Former Environment Secretary Owen Paterson will claim in a speech on Wednesday that maintaining the current climate goals for 2050 will “fail to keep the lights on” in Britain.
In a speech to the Global Warming Policy Foundation, Paterson is expected to say that the current climate change predictions are “widely exaggerated” and that to “blindly” follow the current economic plan would require unsustainable levels of investment.
The current climate goals, outlined in 2008, enforce an 80 percent decrease in carbon dioxide emissions by 2050. Paterson believes this cannot be achieved without significant investment. He will urge the UK government to abandon the plan.
The Conservative MP, who was replaced as Environment Secretary by Liz Truss in the July Cabinet reshuffle, questions the scientific evidence surrounding climate change and describes the levels of warming linked to carbon dioxide as “uncertain.”
This latest speech makes him the most senior politician to openly criticize the government’s economic policies.

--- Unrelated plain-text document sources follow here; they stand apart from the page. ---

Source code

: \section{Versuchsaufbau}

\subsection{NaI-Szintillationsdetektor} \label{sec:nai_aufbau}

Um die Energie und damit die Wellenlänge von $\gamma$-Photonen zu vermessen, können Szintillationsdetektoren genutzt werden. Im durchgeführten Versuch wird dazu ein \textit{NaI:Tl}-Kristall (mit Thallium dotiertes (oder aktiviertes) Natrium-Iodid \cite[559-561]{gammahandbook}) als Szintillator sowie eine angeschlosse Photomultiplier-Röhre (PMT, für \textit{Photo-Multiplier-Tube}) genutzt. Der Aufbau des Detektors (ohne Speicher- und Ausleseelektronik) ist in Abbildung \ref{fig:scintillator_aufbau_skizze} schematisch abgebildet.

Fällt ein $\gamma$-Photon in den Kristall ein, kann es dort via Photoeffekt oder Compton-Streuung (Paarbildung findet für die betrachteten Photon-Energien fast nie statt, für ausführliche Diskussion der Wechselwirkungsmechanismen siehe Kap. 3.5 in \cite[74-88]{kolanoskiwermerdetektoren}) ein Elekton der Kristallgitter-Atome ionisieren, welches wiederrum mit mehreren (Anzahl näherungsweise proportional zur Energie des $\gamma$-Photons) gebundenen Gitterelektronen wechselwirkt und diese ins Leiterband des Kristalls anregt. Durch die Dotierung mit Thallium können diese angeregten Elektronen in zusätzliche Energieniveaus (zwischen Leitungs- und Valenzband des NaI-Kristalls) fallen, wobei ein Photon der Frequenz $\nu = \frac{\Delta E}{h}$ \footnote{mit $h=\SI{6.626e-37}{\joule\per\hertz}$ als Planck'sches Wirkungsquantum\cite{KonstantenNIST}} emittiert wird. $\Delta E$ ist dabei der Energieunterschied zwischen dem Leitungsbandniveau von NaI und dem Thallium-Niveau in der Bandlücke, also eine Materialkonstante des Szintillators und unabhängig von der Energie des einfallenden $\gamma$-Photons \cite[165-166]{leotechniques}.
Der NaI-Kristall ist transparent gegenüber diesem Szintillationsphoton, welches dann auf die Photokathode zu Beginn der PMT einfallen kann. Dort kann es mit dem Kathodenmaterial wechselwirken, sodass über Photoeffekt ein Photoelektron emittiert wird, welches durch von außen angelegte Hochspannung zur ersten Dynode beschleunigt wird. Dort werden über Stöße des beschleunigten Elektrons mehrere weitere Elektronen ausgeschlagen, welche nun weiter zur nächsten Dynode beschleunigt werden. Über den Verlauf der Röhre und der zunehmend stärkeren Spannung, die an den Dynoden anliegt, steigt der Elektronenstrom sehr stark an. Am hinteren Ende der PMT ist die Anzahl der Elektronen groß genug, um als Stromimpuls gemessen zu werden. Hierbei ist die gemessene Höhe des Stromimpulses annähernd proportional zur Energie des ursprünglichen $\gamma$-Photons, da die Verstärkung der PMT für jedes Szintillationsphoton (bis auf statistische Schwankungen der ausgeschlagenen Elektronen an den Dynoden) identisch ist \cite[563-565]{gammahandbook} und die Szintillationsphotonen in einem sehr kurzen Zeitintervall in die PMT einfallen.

Over the past 35 years, the climate has changed “nothing like as fast” as it was predicted, Patterson will say, claiming the current government strategy will see the lights go out “within a generation.”
Some of the claims laid out in his speech, however, have been refuted by Richard Black, the Director of ECIU (Energy and Climate Intelligence Unit).
However, Black claims there is narrowing headroom between peak demand and peak supply, “none of the major players in the field – DECC, the National Grid, Ofgem – believe the lights are about to go out.”
Black further states ministers would be unable to simply suspend work on the current climate goals. He claims there is no simple get-out clause.
The only way in which ministers could amend the emission reduction target is if “there have been significant developments in scientific knowledge about climate change, or European or international law or policy, that make it appropriate to do so.”
This isn’t the first time Paterson has courted controversy. Previous policies as Environment Secretary earned him a reputation as a “pro-hunting, pro-badger cull, anti-wind, pro-fracking” minister, who remained a staunch climate skeptic.
His removal from office was gladly received by Friends of the Earth, who called him “the worst Environment Secretary the UK has had in decades.”
Whilst the Conservative Party have been known to host climate skeptics, such as Nigel Lawson and Peter Lilley, the speech from Paterson goes against the climate plans laid out by Prime Minister David Cameron during the UN Climate Summit in September.
Cameron announced that “climate change is one of the most serious threats facing our world.” He added that “it is not just a threat to the environment. It is also a threat to our national security, to global security, to poverty eradication and to economic prosperity.”